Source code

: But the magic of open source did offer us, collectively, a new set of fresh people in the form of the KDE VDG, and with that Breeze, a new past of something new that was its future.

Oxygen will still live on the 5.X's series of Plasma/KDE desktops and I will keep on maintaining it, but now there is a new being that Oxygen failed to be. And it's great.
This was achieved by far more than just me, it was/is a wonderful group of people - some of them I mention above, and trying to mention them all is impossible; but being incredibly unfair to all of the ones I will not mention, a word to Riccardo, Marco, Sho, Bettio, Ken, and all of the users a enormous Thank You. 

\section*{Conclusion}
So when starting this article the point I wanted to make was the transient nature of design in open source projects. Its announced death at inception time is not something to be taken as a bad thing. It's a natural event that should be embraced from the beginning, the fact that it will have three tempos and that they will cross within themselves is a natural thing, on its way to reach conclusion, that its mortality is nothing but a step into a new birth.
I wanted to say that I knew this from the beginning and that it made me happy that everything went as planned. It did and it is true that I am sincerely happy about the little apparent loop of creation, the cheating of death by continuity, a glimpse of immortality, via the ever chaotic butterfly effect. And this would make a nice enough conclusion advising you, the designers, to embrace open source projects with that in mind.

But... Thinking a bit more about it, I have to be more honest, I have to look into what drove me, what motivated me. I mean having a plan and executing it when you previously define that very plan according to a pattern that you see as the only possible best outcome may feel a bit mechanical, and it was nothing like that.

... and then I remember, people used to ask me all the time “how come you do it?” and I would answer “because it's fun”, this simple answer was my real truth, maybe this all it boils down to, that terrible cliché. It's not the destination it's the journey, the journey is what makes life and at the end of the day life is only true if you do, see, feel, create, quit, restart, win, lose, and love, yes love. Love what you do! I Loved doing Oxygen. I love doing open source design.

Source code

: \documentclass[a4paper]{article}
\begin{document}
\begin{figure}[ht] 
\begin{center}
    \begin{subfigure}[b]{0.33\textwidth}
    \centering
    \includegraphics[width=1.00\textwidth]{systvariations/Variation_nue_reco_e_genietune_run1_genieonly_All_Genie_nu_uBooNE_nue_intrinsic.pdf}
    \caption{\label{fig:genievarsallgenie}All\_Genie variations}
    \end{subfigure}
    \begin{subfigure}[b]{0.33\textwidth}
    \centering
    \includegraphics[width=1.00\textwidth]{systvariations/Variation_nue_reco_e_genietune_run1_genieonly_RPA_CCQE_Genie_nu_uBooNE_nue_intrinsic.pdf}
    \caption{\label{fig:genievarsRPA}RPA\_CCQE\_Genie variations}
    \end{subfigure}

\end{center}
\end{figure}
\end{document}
▬▬▬▬▬▬▬▬▬▬
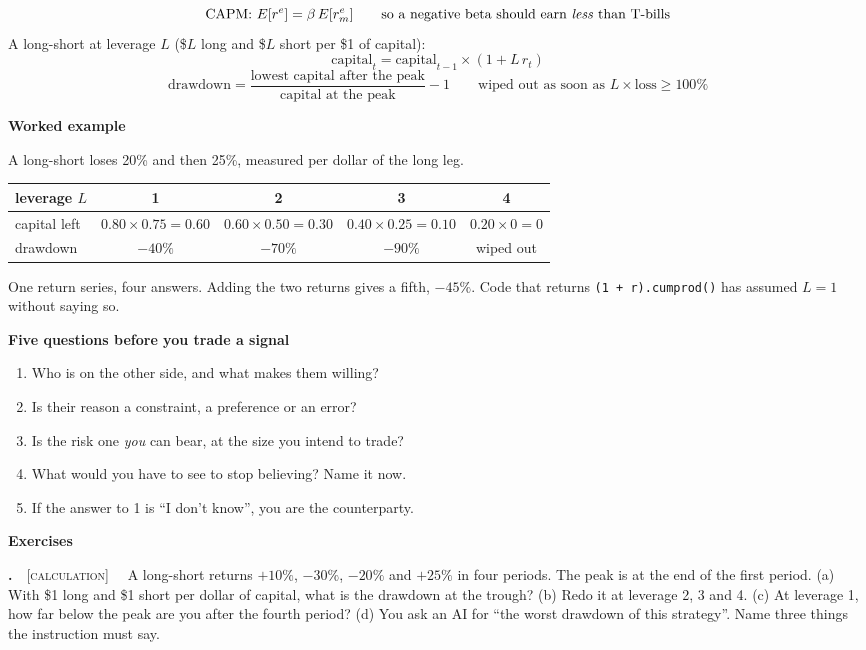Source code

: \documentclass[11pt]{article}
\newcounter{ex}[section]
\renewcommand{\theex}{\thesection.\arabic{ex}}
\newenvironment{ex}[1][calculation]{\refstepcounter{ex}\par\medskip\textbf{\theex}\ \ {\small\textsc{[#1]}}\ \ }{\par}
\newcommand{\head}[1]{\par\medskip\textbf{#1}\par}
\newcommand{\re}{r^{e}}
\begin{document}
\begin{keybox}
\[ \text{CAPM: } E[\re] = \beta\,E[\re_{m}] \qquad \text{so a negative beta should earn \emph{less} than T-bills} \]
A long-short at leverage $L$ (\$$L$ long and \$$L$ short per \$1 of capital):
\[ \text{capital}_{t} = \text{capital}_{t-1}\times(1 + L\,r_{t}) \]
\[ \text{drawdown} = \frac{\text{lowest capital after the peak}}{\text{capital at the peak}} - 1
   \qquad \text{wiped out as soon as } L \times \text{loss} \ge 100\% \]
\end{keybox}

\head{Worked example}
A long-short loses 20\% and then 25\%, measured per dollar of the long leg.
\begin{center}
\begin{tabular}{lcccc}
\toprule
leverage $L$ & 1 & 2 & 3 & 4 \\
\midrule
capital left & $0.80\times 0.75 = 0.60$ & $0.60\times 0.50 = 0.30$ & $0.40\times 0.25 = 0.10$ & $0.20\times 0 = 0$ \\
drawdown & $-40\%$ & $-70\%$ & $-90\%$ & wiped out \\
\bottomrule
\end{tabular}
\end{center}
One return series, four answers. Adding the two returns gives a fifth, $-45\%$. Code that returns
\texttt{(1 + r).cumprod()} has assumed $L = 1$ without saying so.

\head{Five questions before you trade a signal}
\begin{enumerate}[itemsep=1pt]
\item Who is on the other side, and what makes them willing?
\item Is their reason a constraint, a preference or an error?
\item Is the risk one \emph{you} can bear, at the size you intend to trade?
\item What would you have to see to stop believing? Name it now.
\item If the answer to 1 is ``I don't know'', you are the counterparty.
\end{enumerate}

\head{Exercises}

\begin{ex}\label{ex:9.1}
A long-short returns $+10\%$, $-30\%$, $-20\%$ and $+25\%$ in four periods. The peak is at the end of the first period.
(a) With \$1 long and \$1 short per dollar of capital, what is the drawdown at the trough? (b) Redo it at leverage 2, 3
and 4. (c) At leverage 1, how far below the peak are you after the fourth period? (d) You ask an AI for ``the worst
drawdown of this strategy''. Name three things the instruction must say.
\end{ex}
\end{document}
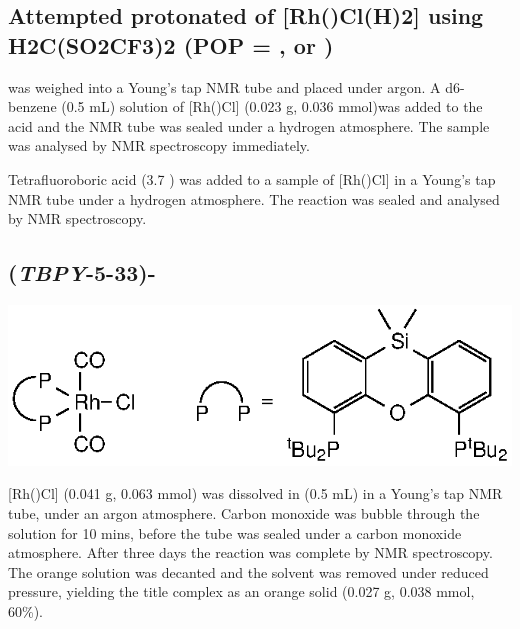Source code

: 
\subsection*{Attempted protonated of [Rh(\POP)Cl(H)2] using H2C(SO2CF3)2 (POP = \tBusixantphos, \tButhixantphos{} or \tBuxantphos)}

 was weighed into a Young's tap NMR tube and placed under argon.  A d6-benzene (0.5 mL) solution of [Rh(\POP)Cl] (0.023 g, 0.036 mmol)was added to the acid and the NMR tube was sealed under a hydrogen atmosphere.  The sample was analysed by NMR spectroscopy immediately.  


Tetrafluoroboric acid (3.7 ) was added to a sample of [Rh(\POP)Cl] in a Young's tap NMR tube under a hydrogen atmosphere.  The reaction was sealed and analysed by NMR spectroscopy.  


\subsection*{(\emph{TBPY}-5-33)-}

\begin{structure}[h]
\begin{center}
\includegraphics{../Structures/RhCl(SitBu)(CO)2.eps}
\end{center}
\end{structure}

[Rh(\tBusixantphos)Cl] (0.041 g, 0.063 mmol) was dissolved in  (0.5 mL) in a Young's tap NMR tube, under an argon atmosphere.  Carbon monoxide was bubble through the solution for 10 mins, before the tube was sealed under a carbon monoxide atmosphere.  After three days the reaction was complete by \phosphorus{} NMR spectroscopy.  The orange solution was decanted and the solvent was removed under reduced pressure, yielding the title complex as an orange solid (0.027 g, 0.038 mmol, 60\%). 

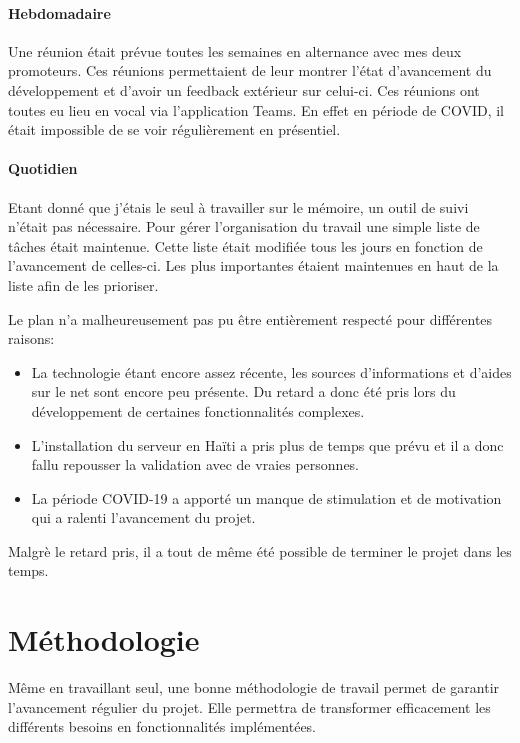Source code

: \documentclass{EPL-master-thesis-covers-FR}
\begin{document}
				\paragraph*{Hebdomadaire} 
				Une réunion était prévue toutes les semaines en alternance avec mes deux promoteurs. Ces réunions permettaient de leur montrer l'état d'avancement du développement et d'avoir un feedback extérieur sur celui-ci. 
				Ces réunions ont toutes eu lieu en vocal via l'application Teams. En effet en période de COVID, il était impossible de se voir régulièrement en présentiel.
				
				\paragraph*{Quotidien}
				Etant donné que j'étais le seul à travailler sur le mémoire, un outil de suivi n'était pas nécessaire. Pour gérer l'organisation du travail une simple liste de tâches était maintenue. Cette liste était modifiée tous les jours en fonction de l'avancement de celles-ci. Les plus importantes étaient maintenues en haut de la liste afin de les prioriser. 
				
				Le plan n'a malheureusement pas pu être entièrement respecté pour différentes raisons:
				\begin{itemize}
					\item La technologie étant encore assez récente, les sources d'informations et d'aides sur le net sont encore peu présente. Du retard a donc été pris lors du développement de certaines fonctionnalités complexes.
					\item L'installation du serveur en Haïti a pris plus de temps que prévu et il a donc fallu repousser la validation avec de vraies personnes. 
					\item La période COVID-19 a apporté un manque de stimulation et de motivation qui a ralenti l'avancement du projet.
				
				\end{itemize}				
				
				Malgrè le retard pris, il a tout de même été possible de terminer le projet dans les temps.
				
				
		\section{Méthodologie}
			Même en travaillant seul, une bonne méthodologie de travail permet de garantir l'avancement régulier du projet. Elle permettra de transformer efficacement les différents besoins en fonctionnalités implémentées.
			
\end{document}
▬▬▬▬▬▬▬▬▬▬
▶ WHAT YOU WILL DO:
Note each line above that contains "enumerate" and copy it out.

▶ SOLUTION FOR THIS PROBLEM:
\begin{enumerate}[itemsep=1pt]
\end{enumerate}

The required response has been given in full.